Changing Agendas
I was frightfully late for work last week, through no fault of my own, I hasten to add. I woke up to the radio alarm, at 6.25 sharp as always, only to hear a report on the Today programme about a former Chairman of Shell stating that cars which manage less than 50 miles to the gallon are an unnecessary frivolity and should be banned under EU law.
Oil magnate? Large cars outlawed? Frivolity?
Naturally I thought I was still in a deep, deep sleep, put my head back on the pillow and blissfully snoozed on through my alarm call. However, I hadn’t been dreaming, it was a genuine news report, which could mark a watershed in the environmental movement.
Sure enough, environmentalists have been trying to persuade everybody for some time now that the green agenda is well and truly part of the mainstream, especially in big business. But everyone just smiled politely, felt it rude to argue, and carried on as before, flashing perhaps an apologetic smile as if the poor dear had finally lost it.
But here is a top dog, a fat cat, a retired Chairman no less, of one of the largest businesses on Earth, stating categorically that a huge number of his shareholders, and possibly his best-valued customers, are wrong to whiz about in cars that consume a litre of fuel reversing out of the garage.
And when faced with the normal hackneyed response: “that’s all well and good, but aren’t laws a bit of a draconian solution” - you know, the sort of counter argument put forward by people like, I don’t know, the Chairman of Shell Oil for example, for the past 25 years - Sir Mark simply points out that this is about morality, ethics and by virtue of which no-one can be exempt.
Priceless.
So, hooray! Today may have been a slap on the wrist for my timekeeping, but it was a massive slap round the face in realising that things are perhaps changing, and changing at the highest levels to boot.
Now, its not even close to the start of Spring, so I am confident no-one’s about to jump out and shout “April Fool!” but just in case, I will temper my enthusiasm just a smidgen, until a few more ‘suits’ come out in agreement with the (soon to be canonised if I have anything to do with it) Sir Mark Moody-Stuart.
But it does mean that things need to change swiftly to ensure the momentum is not lost. As with everything to do with business, it needs to be in the corporate mentality for change to occur. For too long, Chairmen and Chief Executives have hidden behind jargon like “shareholders” to excuse continuing as normal and not making changes that need to be made.
Surely the day that Bentley launches a mega-luxurious hydrogen car, with buckets of oomph and potable water as its only discharge, then things have really turned a corner?
The thing is, until the incentive is there to do things differently, business, driven by capitalist values, will resist change like the most pernicious limpet imaginable. Which is totally legitimate, that’s what they have to do, shareholders or something. At the moment, the over-hyped quest to find a petrol replacement in the form of biofuels is so missing the point as to be quite ridiculous. Scientists may as well have said, “Yes, we boffins have found a great replacement for petrol, and it only requires a small adjustment to your car’s engine. We call it diesel.”

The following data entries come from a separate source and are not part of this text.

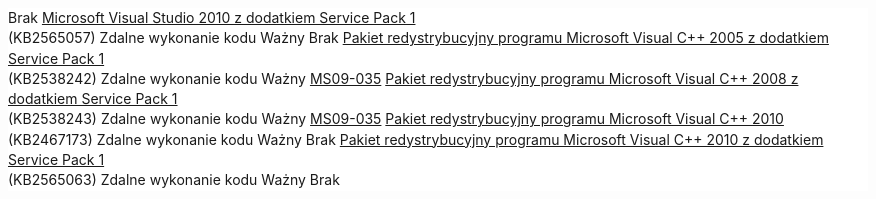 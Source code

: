<td style="border:1px solid black;">Brak</td>
</tr>
<tr class="odd">
<td style="border:1px solid black;"><a href="http://www.microsoft.com/downloads/details.aspx?familyid=1a21c9db-dfa3-4a07-a1e0-89a8069b7c17">Microsoft Visual Studio 2010 z dodatkiem Service Pack 1</a><br />
(KB2565057)</td>
<td style="border:1px solid black;">Zdalne wykonanie kodu</td>
<td style="border:1px solid black;">Ważny</td>
<td style="border:1px solid black;">Brak</td>
</tr>
<tr class="even">
<td style="border:1px solid black;"><a href="http://www.microsoft.com/downloads/details.aspx?familyid=ae2e1a40-7b45-4fe9-a20f-2ed2923aca62">Pakiet redystrybucyjny programu Microsoft Visual C++ 2005 z dodatkiem Service Pack 1</a><br />
(KB2538242)</td>
<td style="border:1px solid black;">Zdalne wykonanie kodu</td>
<td style="border:1px solid black;">Ważny</td>
<td style="border:1px solid black;"><a href="http://go.microsoft.com/fwlink/?linkid=158131">MS09-035</a></td>
</tr>
<tr class="odd">
<td style="border:1px solid black;"><a href="http://www.microsoft.com/downloads/details.aspx?familyid=a821847e-4c44-45c0-9128-61c822bb3280">Pakiet redystrybucyjny programu Microsoft Visual C++ 2008 z dodatkiem Service Pack 1</a><br />
(KB2538243)</td>
<td style="border:1px solid black;">Zdalne wykonanie kodu</td>
<td style="border:1px solid black;">Ważny</td>
<td style="border:1px solid black;"><a href="http://go.microsoft.com/fwlink/?linkid=158131">MS09-035</a></td>
</tr>
<tr class="even">
<td style="border:1px solid black;"><a href="http://www.microsoft.com/downloads/details.aspx?familyid=fe558aed-9274-415f-8a0f-d9d8622fb35b">Pakiet redystrybucyjny programu Microsoft Visual C++ 2010</a><br />
(KB2467173)</td>
<td style="border:1px solid black;">Zdalne wykonanie kodu</td>
<td style="border:1px solid black;">Ważny</td>
<td style="border:1px solid black;">Brak</td>
</tr>
<tr class="odd">
<td style="border:1px solid black;"><a href="http://www.microsoft.com/downloads/details.aspx?familyid=7557d29b-731b-4abb-8815-2b87a4132efb">Pakiet redystrybucyjny programu Microsoft Visual C++ 2010 z dodatkiem Service Pack 1</a><br />
(KB2565063)</td>
<td style="border:1px solid black;">Zdalne wykonanie kodu</td>
<td style="border:1px solid black;">Ważny</td>
<td style="border:1px solid black;">Brak</td>
</tr>
</tbody>
</table>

Biofuels are a way of doing the same thing with the same technology, by simply swapping the fuel source. Not good enough, its like suggesting we all move over to woodfuel burners in our homes and then ship in palm wood from Indonesia to power the things. Great, more oil, but a lot less Orang-Utan filled rainforests. What we need is a different mobile power source in our personal transportation devices, it needs to produce no gaseous carbon emissions, and cause no loss of global resources.
Can it be done? I don’t know, at this point, but I wonder if someone in 1860 would have instantly dreamt up the Bugatti Veyron, after seeing Lenoir’s new invention in the morning newspaper? Some things have to evolve, they don’t just happen.